:: Data for this exercise ::
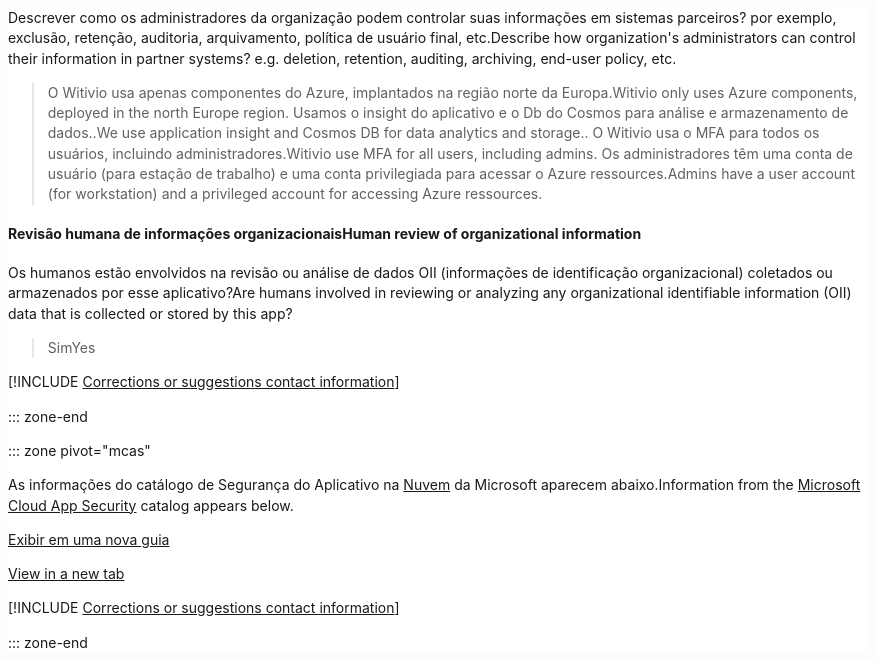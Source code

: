 <span data-ttu-id="9bbaa-172">Descrever como os administradores da organização podem controlar suas informações em sistemas parceiros? por exemplo, exclusão, retenção, auditoria, arquivamento, política de usuário final, etc.</span><span class="sxs-lookup"><span data-stu-id="9bbaa-172">Describe how organization's administrators can control their information in partner systems? e.g. deletion, retention, auditing, archiving, end-user policy, etc.</span></span>

><span data-ttu-id="9bbaa-173">O Witivio usa apenas componentes do Azure, implantados na região norte da Europa.</span><span class="sxs-lookup"><span data-stu-id="9bbaa-173">Witivio only uses Azure components, deployed in the north Europe region.</span></span> <span data-ttu-id="9bbaa-174">Usamos o insight do aplicativo e o Db do Cosmos para análise e armazenamento de dados..</span><span class="sxs-lookup"><span data-stu-id="9bbaa-174">We use application insight and Cosmos DB for data analytics and storage..</span></span>
<span data-ttu-id="9bbaa-175">O Witivio usa o MFA para todos os usuários, incluindo administradores.</span><span class="sxs-lookup"><span data-stu-id="9bbaa-175">Witivio use MFA for all users, including admins.</span></span> <span data-ttu-id="9bbaa-176">Os administradores têm uma conta de usuário (para estação de trabalho) e uma conta privilegiada para acessar o Azure ressources.</span><span class="sxs-lookup"><span data-stu-id="9bbaa-176">Admins have a user account (for workstation) and a privileged account for accessing Azure ressources.</span></span>

#### <a name="human-review-of-organizational-information"></a><span data-ttu-id="9bbaa-177">Revisão humana de informações organizacionais</span><span class="sxs-lookup"><span data-stu-id="9bbaa-177">Human review of organizational information</span></span>

<span data-ttu-id="9bbaa-178">Os humanos estão envolvidos na revisão ou análise de dados OII (informações de identificação organizacional) coletados ou armazenados por esse aplicativo?</span><span class="sxs-lookup"><span data-stu-id="9bbaa-178">Are humans involved in reviewing or analyzing any organizational identifiable information (OII) data that is collected or stored by this app?</span></span>

><span data-ttu-id="9bbaa-179">Sim</span><span class="sxs-lookup"><span data-stu-id="9bbaa-179">Yes</span></span>

[!INCLUDE [Corrections or suggestions contact information](../includes/corrections-or-suggestions.md)]

::: zone-end

::: zone pivot="mcas"

<span data-ttu-id="9bbaa-180">As informações do catálogo de Segurança do Aplicativo na [Nuvem](https://www.microsoft.com/enterprise-mobility-security/cloud-app-security) da Microsoft aparecem abaixo.</span><span class="sxs-lookup"><span data-stu-id="9bbaa-180">Information from the [Microsoft Cloud App Security](https://www.microsoft.com/enterprise-mobility-security/cloud-app-security) catalog appears below.</span></span>

<iframe height='1020' title='<span data-ttu-id="9bbaa-181">Informações de Segurança do Aplicativo na Nuvem da Microsoft</span><span class="sxs-lookup"><span data-stu-id="9bbaa-181">Microsoft Cloud App Security Information</span></span>' src='https://appmcasinfoprod.azurewebsites.net/#/dashboard/35854' frameborder='no' style='width: 100%;'></iframe><span data-ttu-id="9bbaa-182">

<a href="https://appmcasinfoprod.azurewebsites.net/#/dashboard/35854" target="_blank">Exibir em uma nova guia</a></span><span class="sxs-lookup"><span data-stu-id="9bbaa-182">

<a href="https://appmcasinfoprod.azurewebsites.net/#/dashboard/35854" target="_blank">View in a new tab</a></span></span>

[!INCLUDE [Corrections or suggestions contact information](../includes/corrections-or-suggestions.md)]

::: zone-end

:: Exercise ::
Start copying at the line that contains "catalog appears below.</span></span>" and stop after the last line of the records, keeping every line exactly.

:: Exercise result ::
<span data-ttu-id="9bbaa-180">As informações do catálogo de Segurança do Aplicativo na [Nuvem](https://www.microsoft.com/enterprise-mobility-security/cloud-app-security) da Microsoft aparecem abaixo.</span><span class="sxs-lookup"><span data-stu-id="9bbaa-180">Information from the [Microsoft Cloud App Security](https://www.microsoft.com/enterprise-mobility-security/cloud-app-security) catalog appears below.</span></span>

<iframe height='1020' title='<span data-ttu-id="9bbaa-181">Informações de Segurança do Aplicativo na Nuvem da Microsoft</span><span class="sxs-lookup"><span data-stu-id="9bbaa-181">Microsoft Cloud App Security Information</span></span>' src='https://appmcasinfoprod.azurewebsites.net/#/dashboard/35854' frameborder='no' style='width: 100%;'></iframe><span data-ttu-id="9bbaa-182">

<a href="https://appmcasinfoprod.azurewebsites.net/#/dashboard/35854" target="_blank">Exibir em uma nova guia</a></span><span class="sxs-lookup"><span data-stu-id="9bbaa-182">

<a href="https://appmcasinfoprod.azurewebsites.net/#/dashboard/35854" target="_blank">View in a new tab</a></span></span>

[!INCLUDE [Corrections or suggestions contact information](../includes/corrections-or-suggestions.md)]

::: zone-end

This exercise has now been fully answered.